Producing Open Source Software - dolftax
http://producingoss.com/en/index.html

======
caseysoftware
For those just finding this, the first edition was written in 2005 which was
pre-git and Sourceforge was still _the_ place for open source. That said,
although the tools have changed, the concepts, team management, etc are
_fantastic_ resources and shaped much of my involvement in open source since.
If you're working in this space - or even community management for a technical
group - this should move to the top of your reading list.

Disclaimer: I own a printed copy of the first edition and backed the second on
Kickstarter. He's been pretty light on updates - last one was mid December -
so I hope things are still going well.

------
dochtman
See also, the Kickstarter campaign to update it:

[https://www.kickstarter.com/projects/kfogel/updating-
produci...](https://www.kickstarter.com/projects/kfogel/updating-producing-
open-source-software-for-2nd-ed)

------
s_kilk
Having just skimmed through, this looks like a great resource.

One thing that doesn't seem to be mentioned in the Technical Infrastructure
section is email hosting. How do OSS projects manage email accounts on the
project domain? (I'm thinking of accounts like info@example.org and
dave@example.org).

This seems especially important if you're going to have "project" accounts on
services like Twitter, which will require an email address to set up.

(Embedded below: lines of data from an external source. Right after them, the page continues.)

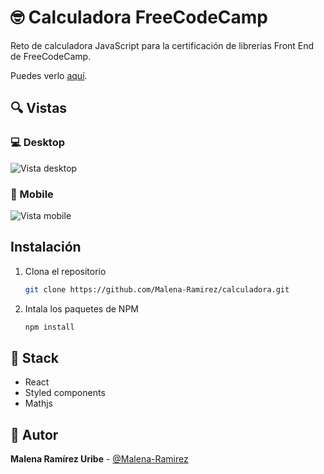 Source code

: # 🤓 Calculadora FreeCodeCamp 

Reto de calculadora JavaScript para la certificación de librerias Front End de FreeCodeCamp.

Puedes verlo [aquí](https://calculadora-js-fcc.netlify.app/).

## 🔍 Vistas 

### 💻 Desktop

![Vista desktop](https://i.imgur.com/ZKakrwL.jpg)

### 📱 Mobile

![Vista mobile](https://i.imgur.com/uUWo33C.jpg)

## Instalación

1. Clona el repositorio
   ```sh
   git clone https://github.com/Malena-Ramirez/calculadora.git
   ```
3. Intala los paquetes de NPM
   ```sh
   npm install
   ```

## 📌 Stack

- React
- Styled components
- Mathjs

## 🌟 Autor

**Malena Ramírez Uribe** - [@Malena-Ramirez](https://github.com/Malena-Ramirez)
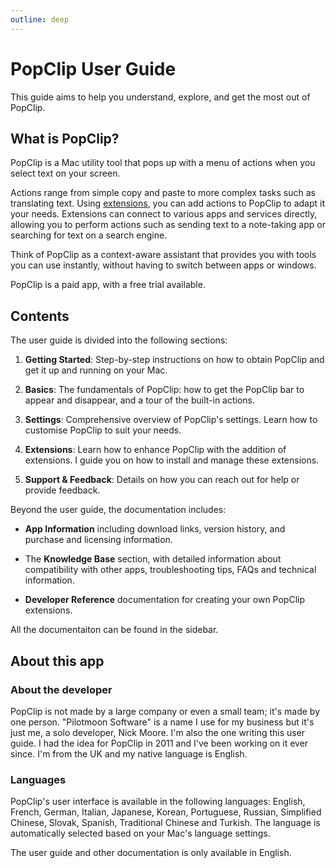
 ```yaml
---
outline: deep
---
```


# PopClip User Guide

This guide aims to help you understand, explore, and get the most out of PopClip.

## What is PopClip?

PopClip is a Mac utility tool that pops up with a menu of actions when you select text on your screen.

Actions range from simple copy and paste to more complex tasks such as translating text. Using [extensions](), you can add actions to PopClip to adapt it your needs. Extensions can connect to various apps and services directly, allowing you to perform actions such as sending text to a note-taking app or searching for text on a search engine.

Think of PopClip as a context-aware assistant that provides you with tools you can use instantly, without having to switch between apps or windows.

PopClip is a paid app, with a free trial available.

## **Contents**

The user guide is divided into the following sections:

1. **Getting Started**: Step-by-step instructions on how to obtain PopClip and get it up and running on your Mac.

2. **Basics**: The fundamentals of PopClip: how to get the PopClip bar to appear and disappear, and a tour of the built-in actions.

3. **Settings**: Comprehensive overview of PopClip's settings. Learn how to customise PopClip to suit your needs.

4. **Extensions**: Learn how to enhance PopClip with the addition of extensions. I guide you on how to install and manage these extensions.

5. **Support & Feedback**: Details on how you can reach out for help or provide feedback.


Beyond the user guide, the documentation includes:

* **App Information** including download links, version history, and purchase and licensing information.

* The **Knowledge Base** section, with detailed information about compatibility with other apps, troubleshooting tips, FAQs and technical information.

* **Developer Reference** documentation for creating your own PopClip extensions.
  
All the documentaiton can be found in the sidebar.

 <!-- **Troubleshooting & FAQs**: Solutions to common problems you might face while using PopClip, as well as answers to frequently asked questions. -->

## About this app

### About the developer

PopClip is not made by a large company or even a small team; it's made by one person. "Pilotmoon Software" is a name I use for my business but it's just me, a solo developer, Nick Moore. I'm also the one writing this user guide. I had the idea for PopClip in 2011 and I've been working on it ever since. I'm from the UK and my native language is English.

### Languages

PopClip's user interface is available in the following languages: English, French, German, Italian, Japanese, Korean, Portuguese, Russian, Simplified Chinese, Slovak, Spanish, Traditional Chinese and Turkish. The language is automatically selected based on your Mac's language settings.

The user guide and other documentation is only available in English.
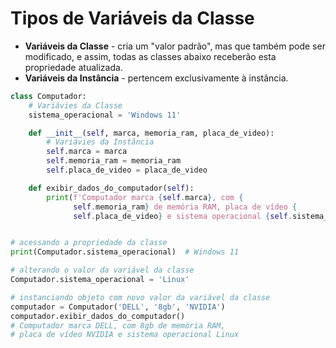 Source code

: # Tipos de Variáveis da Classe


- **Variáveis da Classe** - cria um "valor padrão", mas que também pode ser modificado, e assim,  todas as classes abaixo receberão esta propriedade atualizada.
- **Variáveis da Instância** - pertencem exclusivamente à instância.


```python
class Computador:
    # Variávies da Classe
    sistema_operacional = 'Windows 11'

    def __init__(self, marca, memoria_ram, placa_de_video):
        # Variávies da Instância
        self.marca = marca
        self.memoria_ram = memoria_ram
        self.placa_de_video = placa_de_video

    def exibir_dados_do_computador(self):
        print(f'Computador marca {self.marca}, com {
              self.memoria_ram} de memória RAM, placa de vídeo {
              self.placa_de_video} e sistema operacional {self.sistema_operacional}')


# acessando a propriedade da classe
print(Computador.sistema_operacional)  # Windows 11

# alterando o valor da variável da classe
Computador.sistema_operacional = 'Linux'

# instanciando objeto com novo valor da variável da classe
computador = Computador('DELL', '8gb', 'NVIDIA')
computador.exibir_dados_do_computador()
# Computador marca DELL, com 8gb de memória RAM,
# placa de vídeo NVIDIA e sistema operacional Linux
``` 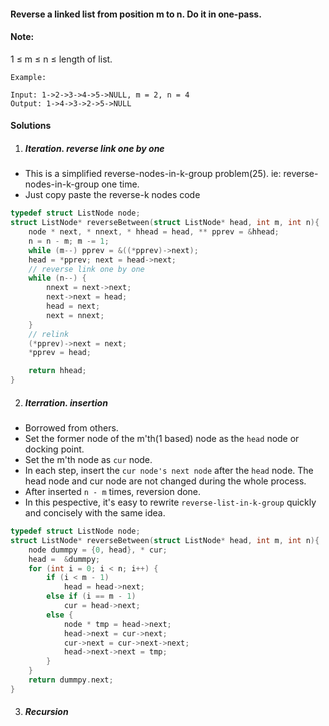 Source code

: #### Reverse a linked list from position m to n. Do it in one-pass.

#### Note: 
1 ≤ m ≤ n ≤ length of list.

```
Example:

Input: 1->2->3->4->5->NULL, m = 2, n = 4
Output: 1->4->3->2->5->NULL
```


#### Solutions

1. ##### Iteration. reverse link one by one

- This is a simplified reverse-nodes-in-k-group problem(25). ie: reverse-nodes-in-k-group one time.
- Just copy paste the reverse-k nodes code

```c++
typedef struct ListNode node;
struct ListNode* reverseBetween(struct ListNode* head, int m, int n){
    node * next, * nnext, * hhead = head, ** pprev = &hhead;
    n = n - m; m -= 1;
    while (m--) pprev = &((*pprev)->next);
    head = *pprev; next = head->next;
    // reverse link one by one
    while (n--) {
        nnext = next->next;
        next->next = head;
        head = next;
        next = nnext;
    }
    // relink
    (*pprev)->next = next;
    *pprev = head;

    return hhead;
}
```


2. ##### Iterration. insertion

- Borrowed from others.
- Set the former node of the m'th(1 based) node as the `head` node or docking point.
- Set the m'th node as `cur` node.
- In each step, insert the `cur node's next node` after the `head` node. The head node and cur node are not changed during the whole process.
- After inserted `n - m` times, reversion done.
- In this pespective, it's easy to rewrite `reverse-list-in-k-group` quickly and concisely with the same idea.

```c++
typedef struct ListNode node;
struct ListNode* reverseBetween(struct ListNode* head, int m, int n){
    node dummpy = {0, head}, * cur;
    head =  &dummpy;
    for (int i = 0; i < n; i++) {
        if (i < m - 1)
            head = head->next;
        else if (i == m - 1)
            cur = head->next;
        else {
            node * tmp = head->next;
            head->next = cur->next;
            cur->next = cur->next->next;
            head->next->next = tmp;
        }
    }
    return dummpy.next;
}
```


3. ##### Recursion
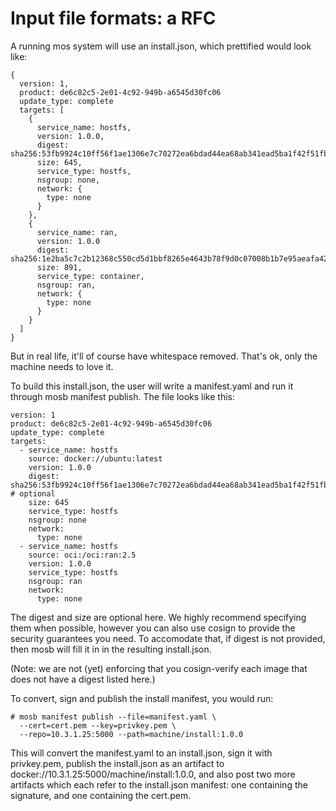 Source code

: # Input file formats: a RFC

A running mos system will use an install.json, which prettified would look
like:

```
{
  version: 1,
  product: de6c82c5-2e01-4c92-949b-a6545d30fc06
  update_type: complete
  targets: [
    {
      service_name: hostfs,
      version: 1.0.0,
      digest: sha256:53fb9924c10ff56f1ae1306e7c70272ea6bdad44ea68ab341ead5ba1f42f51fb,
      size: 645,
      service_type: hostfs,
      nsgroup: none,
      network: {
        type: none
      }
    },
    {
      service_name: ran,
      version: 1.0.0
      digest: sha256:1e2ba5c7c2b12368c550cd5d1bbf8265e4643b78f9d0c07008b1b7e95aeafa42,
      size: 891,
      service_type: container,
      nsgroup: ran,
      network: {
        type: none
      }
    }
  ]
}
```

But in real life, it'll of course have whitespace removed.  That's
ok, only the machine needs to love it.

To build this install.json, the user will write a manifest.yaml
and run it through mosb manifest publish.  The file looks like
this:

```
version: 1
product: de6c82c5-2e01-4c92-949b-a6545d30fc06
update_type: complete
targets:
  - service_name: hostfs
    source: docker://ubuntu:latest
    version: 1.0.0
    digest: sha256:53fb9924c10ff56f1ae1306e7c70272ea6bdad44ea68ab341ead5ba1f42f51fb  # optional
    size: 645
    service_type: hostfs
    nsgroup: none
    network:
      type: none
  - service_name: hostfs
    source: oci:/oci:ran:2.5
    version: 1.0.0
    service_type: hostfs
    nsgroup: ran
    network:
      type: none
```

The digest and size are optional here.  We highly recommend specifying
them when possible, however you can also use cosign to provide the
security guarantees you need.  To accomodate that, if digest
is not provided, then mosb will fill it in in the resulting install.json.

(Note: we are not (yet) enforcing that you cosign-verify each image
that does not have a digest listed here.)

To convert, sign and publish the install manifest, you would run:

```
# mosb manifest publish --file=manifest.yaml \
  --cert=cert.pem --key=privkey.pem \
  --repo=10.3.1.25:5000 --path=machine/install:1.0.0
```

This will convert the manifest.yaml to an install.json, sign it
with privkey.pem, publish the install.json as an artifact to
docker://10.3.1.25:5000/machine/install:1.0.0, and also post
two more artifacts which each refer to the install.json manifest:
one containing the signature, and one containing the cert.pem.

Do they just pay up for hosting with multiple inboxes, or create aliases to a
single inbox?

------
kfogel
Update from the author:

The Kickstarter campaign was fully funded (thank you, all backers). Finishing
the second edition has taken longer than I expected, partly due to the
necessary changes being much more extensive than I at first realized. However,
all the work is being done in the open, so you can see the in-progress changes
at [http://producingoss.com/vc.html](http://producingoss.com/vc.html) .

------
bengoodger
This is a great book. I had the good fortune of working with Karl and a couple
of the other Subversion founders (Fitz and Ben) early in the Chrome project at
Google. This book served as an invaluable resource for the team to learn about
open source development as we established the Chromium project.